Launchy's Rough Start

I work on three machines nowdays: I run Linux for my office workstation, a Macbook Pro for my work-assigned laptop and Windows XP for my home computer (the one I share with my wife.)

When I got my Macbook Pro, my friend David urged me to get QuickSilver. I was reluctant to use it at first, now I can't live without it. And the way that I know I can't live without it is that I miss it terribly on my WinXP workstation. The Quick Launch toolbar is irritating -- who wants to remember what the iTunes icon looks like, and who can figure it out with six other icons on the Quick Launch Toolbar that also look like some sort of circle?

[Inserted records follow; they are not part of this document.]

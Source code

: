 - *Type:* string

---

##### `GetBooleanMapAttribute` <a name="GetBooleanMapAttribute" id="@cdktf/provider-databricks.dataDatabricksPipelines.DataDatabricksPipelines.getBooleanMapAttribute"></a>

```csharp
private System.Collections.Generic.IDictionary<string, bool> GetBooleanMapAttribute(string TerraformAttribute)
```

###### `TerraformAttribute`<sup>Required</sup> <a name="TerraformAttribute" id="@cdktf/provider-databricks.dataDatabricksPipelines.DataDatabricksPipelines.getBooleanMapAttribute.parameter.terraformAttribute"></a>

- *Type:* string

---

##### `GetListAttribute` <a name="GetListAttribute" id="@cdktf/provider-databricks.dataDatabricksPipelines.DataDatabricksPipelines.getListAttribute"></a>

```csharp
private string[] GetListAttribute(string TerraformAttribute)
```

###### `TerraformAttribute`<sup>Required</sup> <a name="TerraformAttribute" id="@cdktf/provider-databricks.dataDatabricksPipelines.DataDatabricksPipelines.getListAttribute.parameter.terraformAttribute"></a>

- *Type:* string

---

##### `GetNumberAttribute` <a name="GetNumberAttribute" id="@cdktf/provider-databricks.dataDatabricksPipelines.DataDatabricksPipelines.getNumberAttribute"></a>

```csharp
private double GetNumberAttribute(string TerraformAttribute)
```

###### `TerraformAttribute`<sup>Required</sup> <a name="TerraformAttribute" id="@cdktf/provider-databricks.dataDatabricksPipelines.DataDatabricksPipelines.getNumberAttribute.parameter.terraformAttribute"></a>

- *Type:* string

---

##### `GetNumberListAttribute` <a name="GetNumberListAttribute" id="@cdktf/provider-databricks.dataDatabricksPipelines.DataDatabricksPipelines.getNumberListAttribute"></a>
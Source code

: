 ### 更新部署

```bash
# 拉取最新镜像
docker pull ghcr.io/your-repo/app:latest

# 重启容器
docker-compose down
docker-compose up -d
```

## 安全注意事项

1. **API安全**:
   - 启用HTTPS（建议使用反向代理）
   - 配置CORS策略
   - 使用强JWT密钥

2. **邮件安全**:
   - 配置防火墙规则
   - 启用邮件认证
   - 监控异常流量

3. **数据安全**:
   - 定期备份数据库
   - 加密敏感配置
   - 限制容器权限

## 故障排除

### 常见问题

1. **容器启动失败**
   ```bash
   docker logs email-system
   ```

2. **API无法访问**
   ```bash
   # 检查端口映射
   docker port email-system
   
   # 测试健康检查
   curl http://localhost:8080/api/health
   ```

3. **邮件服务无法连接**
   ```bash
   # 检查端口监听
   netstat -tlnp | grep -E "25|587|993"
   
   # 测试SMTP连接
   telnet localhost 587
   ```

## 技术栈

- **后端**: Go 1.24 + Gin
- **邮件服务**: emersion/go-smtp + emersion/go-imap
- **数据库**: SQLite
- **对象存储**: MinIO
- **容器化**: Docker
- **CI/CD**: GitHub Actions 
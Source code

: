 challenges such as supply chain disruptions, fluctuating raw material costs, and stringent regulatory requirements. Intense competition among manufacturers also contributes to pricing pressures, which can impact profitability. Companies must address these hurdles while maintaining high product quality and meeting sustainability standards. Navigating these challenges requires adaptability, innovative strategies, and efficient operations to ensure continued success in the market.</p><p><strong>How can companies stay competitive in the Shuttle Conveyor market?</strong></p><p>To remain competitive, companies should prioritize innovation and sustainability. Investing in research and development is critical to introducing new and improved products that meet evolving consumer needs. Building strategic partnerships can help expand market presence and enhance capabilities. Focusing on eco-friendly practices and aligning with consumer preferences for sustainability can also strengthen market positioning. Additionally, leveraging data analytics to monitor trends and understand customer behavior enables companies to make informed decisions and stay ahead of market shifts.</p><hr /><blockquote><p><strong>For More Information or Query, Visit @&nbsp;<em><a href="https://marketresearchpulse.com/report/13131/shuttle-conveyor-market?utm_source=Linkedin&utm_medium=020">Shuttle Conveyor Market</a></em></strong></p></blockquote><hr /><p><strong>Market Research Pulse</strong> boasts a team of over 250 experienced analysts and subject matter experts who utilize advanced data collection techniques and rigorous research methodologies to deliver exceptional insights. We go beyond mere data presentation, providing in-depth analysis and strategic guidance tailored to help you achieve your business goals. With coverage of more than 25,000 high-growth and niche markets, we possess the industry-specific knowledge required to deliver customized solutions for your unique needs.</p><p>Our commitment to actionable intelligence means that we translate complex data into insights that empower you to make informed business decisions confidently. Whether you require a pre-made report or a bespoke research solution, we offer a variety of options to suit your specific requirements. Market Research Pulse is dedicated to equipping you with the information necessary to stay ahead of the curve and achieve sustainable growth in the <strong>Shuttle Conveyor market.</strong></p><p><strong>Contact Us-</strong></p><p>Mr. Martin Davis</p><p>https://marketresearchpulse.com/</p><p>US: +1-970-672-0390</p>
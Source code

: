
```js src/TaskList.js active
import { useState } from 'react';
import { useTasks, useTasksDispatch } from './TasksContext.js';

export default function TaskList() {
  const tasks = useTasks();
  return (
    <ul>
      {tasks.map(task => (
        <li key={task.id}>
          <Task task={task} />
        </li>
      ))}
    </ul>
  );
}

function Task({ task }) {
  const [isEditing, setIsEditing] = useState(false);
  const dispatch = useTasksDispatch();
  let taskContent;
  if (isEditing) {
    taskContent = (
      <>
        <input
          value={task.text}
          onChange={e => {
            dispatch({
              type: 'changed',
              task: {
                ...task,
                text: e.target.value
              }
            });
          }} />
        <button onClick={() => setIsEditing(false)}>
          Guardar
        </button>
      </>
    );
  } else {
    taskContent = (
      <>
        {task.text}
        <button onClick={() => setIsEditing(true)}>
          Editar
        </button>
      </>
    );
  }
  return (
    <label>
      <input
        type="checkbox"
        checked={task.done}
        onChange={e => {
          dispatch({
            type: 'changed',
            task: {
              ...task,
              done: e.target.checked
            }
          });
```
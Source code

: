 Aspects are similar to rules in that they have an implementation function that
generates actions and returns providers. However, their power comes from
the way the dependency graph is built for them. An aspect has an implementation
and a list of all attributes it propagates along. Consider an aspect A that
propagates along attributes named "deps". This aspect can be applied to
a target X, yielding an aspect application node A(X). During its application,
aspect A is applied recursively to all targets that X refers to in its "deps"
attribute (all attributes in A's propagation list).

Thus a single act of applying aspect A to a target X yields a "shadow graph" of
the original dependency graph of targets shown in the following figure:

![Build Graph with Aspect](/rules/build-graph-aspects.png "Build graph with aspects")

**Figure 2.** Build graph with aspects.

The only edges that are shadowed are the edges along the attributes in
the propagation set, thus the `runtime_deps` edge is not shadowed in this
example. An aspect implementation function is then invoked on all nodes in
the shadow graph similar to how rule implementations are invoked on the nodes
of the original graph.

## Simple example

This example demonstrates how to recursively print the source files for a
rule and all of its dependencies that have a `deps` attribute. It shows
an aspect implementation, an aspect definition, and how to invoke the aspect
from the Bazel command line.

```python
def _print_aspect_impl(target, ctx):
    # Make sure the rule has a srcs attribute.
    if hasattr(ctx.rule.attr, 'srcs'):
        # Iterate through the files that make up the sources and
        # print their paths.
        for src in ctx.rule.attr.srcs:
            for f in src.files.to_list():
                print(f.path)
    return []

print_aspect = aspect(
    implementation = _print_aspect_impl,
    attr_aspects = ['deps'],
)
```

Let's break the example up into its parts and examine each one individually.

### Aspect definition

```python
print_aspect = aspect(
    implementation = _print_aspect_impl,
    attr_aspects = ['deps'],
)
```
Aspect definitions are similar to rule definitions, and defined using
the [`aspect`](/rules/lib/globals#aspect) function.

With that, I gave Launchy a chance. Launchy sounds like it might be the more sedate and incredibly more useful cousin of Clippy, the Microsoft Office pest. Unfortunately, Launchy promising start faded quickly. I launched it with a comfortable and predictable ALT-space. I typed "fire" to see if it had already located Firefox, but nothing appeared. I pressed escape to remove Launchy from view, which it quickly did (without Clippy's typical get-on-a-bicyle-and-ride-away fanfare.) A few minutes later, I pressed ALT-space again to find Launchy, but couldn't find it. Tsk-tsk. I figured I had somehow closed it. It didn't appear in the system tray, so I relaunched Launchy. Alt-SPACE, no Launchy. So then I decided the kill the task using the Process tab of the Task Manager. I found Launchy.exe. There it was, using 0% CPU and 11MB of memory. I tried to end the process, but could not. Launchy would not die. So where was it? It turns out that Launchy was sitting behind all other windows. That is, once I minimized all other application windows, I found poor Launchy, stiff and unresponsive, like a dead bee you find in the corner of your bookcase, grasping onto its last command from its master: "fire".


Fig 1. Dead Launchy.

Poor Launchy.

Generally this would be enough for me to abandon Launchy, but I'll give it another try because I'm willing to give the Open Source community a little more leeway, and I really am that desperate for QuickSilver.
Update: I had to do more than log out to give Launchy a fresh start -- the machine froze during log out. Very bad! One three-finger-salute and a log in later, and Launchy seems to have found Firefox. It hasn't completely blown its second chance. Good for us both.

1 comment:

Anonymous said...

You should take a look at Keybreeze. It's not open-source, but it's a free application for Windows that's similar to Quicksilver.